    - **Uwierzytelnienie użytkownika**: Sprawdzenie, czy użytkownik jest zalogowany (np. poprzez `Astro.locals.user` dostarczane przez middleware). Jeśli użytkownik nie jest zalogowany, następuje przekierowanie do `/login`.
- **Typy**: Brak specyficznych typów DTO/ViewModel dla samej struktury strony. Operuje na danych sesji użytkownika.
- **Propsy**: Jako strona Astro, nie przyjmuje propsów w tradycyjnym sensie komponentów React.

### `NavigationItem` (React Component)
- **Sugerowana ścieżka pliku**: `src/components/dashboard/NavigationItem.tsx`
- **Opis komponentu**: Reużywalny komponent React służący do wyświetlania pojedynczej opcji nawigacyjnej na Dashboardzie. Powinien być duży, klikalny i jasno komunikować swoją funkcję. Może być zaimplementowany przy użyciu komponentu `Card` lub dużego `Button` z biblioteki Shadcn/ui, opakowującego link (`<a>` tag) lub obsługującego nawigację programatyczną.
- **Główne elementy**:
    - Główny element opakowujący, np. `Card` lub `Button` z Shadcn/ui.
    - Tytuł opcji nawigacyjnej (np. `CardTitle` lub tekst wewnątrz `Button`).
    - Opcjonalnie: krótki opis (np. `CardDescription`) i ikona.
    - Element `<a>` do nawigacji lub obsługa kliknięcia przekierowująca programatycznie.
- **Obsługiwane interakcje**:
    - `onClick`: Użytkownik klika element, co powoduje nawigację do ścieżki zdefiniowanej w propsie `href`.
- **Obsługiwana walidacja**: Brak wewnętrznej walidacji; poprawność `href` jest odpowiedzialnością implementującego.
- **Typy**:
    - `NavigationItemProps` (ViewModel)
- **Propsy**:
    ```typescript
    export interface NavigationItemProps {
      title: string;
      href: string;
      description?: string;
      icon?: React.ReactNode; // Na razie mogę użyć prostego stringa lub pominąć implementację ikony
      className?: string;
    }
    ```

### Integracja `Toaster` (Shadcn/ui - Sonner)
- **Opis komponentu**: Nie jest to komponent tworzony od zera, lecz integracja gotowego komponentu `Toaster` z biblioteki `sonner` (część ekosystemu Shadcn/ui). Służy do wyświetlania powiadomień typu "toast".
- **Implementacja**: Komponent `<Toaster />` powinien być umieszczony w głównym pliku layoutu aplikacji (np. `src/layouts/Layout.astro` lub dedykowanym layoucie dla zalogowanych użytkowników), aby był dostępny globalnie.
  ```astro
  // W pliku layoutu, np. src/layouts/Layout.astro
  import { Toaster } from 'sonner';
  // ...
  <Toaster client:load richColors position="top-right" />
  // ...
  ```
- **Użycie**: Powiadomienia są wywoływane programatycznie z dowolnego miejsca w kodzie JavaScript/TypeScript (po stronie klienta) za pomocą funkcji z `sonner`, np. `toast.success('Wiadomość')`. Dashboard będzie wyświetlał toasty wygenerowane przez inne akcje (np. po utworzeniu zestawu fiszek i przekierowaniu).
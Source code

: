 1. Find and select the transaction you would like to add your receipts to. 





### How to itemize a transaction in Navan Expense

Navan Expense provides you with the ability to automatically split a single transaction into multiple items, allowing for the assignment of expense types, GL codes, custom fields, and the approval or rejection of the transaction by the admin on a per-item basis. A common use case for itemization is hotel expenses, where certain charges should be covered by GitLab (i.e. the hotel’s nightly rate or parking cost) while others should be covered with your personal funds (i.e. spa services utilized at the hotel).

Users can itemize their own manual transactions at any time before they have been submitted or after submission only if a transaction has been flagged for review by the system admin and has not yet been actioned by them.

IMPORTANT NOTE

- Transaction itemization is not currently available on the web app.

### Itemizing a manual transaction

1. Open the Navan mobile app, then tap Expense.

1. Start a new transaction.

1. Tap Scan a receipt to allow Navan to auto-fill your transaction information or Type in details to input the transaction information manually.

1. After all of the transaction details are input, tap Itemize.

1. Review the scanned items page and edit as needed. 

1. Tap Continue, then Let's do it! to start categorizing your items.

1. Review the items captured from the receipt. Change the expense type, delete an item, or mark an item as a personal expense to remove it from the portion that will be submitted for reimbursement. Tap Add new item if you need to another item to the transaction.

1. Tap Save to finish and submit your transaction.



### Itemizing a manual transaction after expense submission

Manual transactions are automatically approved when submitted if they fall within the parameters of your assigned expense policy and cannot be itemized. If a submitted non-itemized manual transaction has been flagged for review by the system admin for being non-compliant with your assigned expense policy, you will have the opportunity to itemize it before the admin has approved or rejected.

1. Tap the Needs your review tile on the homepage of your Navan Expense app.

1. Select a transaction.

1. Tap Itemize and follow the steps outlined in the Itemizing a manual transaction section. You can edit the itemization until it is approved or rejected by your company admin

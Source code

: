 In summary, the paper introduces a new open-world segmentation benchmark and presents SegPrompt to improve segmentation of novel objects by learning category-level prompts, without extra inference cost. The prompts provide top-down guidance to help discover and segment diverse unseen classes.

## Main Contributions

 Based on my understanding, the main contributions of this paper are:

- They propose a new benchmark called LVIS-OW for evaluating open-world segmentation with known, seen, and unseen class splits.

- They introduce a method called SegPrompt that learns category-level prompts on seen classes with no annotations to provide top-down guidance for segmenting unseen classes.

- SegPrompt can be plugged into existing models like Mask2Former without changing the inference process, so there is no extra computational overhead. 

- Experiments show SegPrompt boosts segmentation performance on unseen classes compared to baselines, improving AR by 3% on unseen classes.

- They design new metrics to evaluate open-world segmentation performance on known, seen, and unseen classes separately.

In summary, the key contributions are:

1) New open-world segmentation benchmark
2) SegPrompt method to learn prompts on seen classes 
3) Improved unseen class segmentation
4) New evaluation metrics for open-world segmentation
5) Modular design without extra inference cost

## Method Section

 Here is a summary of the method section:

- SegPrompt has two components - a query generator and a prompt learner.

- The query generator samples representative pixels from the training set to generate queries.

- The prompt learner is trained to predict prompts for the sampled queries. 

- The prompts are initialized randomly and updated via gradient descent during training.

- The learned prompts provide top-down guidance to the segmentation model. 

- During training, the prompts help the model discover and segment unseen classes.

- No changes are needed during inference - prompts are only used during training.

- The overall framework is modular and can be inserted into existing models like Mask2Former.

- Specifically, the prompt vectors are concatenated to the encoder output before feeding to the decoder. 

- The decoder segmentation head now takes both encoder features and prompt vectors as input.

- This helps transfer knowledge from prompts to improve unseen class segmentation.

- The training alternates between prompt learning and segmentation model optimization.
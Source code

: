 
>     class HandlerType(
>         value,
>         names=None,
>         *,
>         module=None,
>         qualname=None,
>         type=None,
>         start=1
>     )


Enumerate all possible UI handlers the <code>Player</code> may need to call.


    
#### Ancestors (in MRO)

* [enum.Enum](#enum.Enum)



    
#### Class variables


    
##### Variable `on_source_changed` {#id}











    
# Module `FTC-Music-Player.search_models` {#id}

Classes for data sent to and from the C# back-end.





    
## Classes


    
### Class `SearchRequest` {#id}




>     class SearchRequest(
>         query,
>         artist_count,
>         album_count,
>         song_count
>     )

· · · ·

If a line of the listing above holds the string "items", copy it.

## Response to the exercise
Navan Expense provides you with the ability to automatically split a single transaction into multiple items, allowing for the assignment of expense types, GL codes, custom fields, and the approval or rejection of the transaction by the admin on a per-item basis. A common use case for itemization is hotel expenses, where certain charges should be covered by GitLab (i.e. the hotel’s nightly rate or parking cost) while others should be covered with your personal funds (i.e. spa services utilized at the hotel).
1. Review the scanned items page and edit as needed. 
1. Tap Continue, then Let's do it! to start categorizing your items.
1. Review the items captured from the receipt. Change the expense type, delete an item, or mark an item as a personal expense to remove it from the portion that will be submitted for reimbursement. Tap Add new item if you need to another item to the transaction.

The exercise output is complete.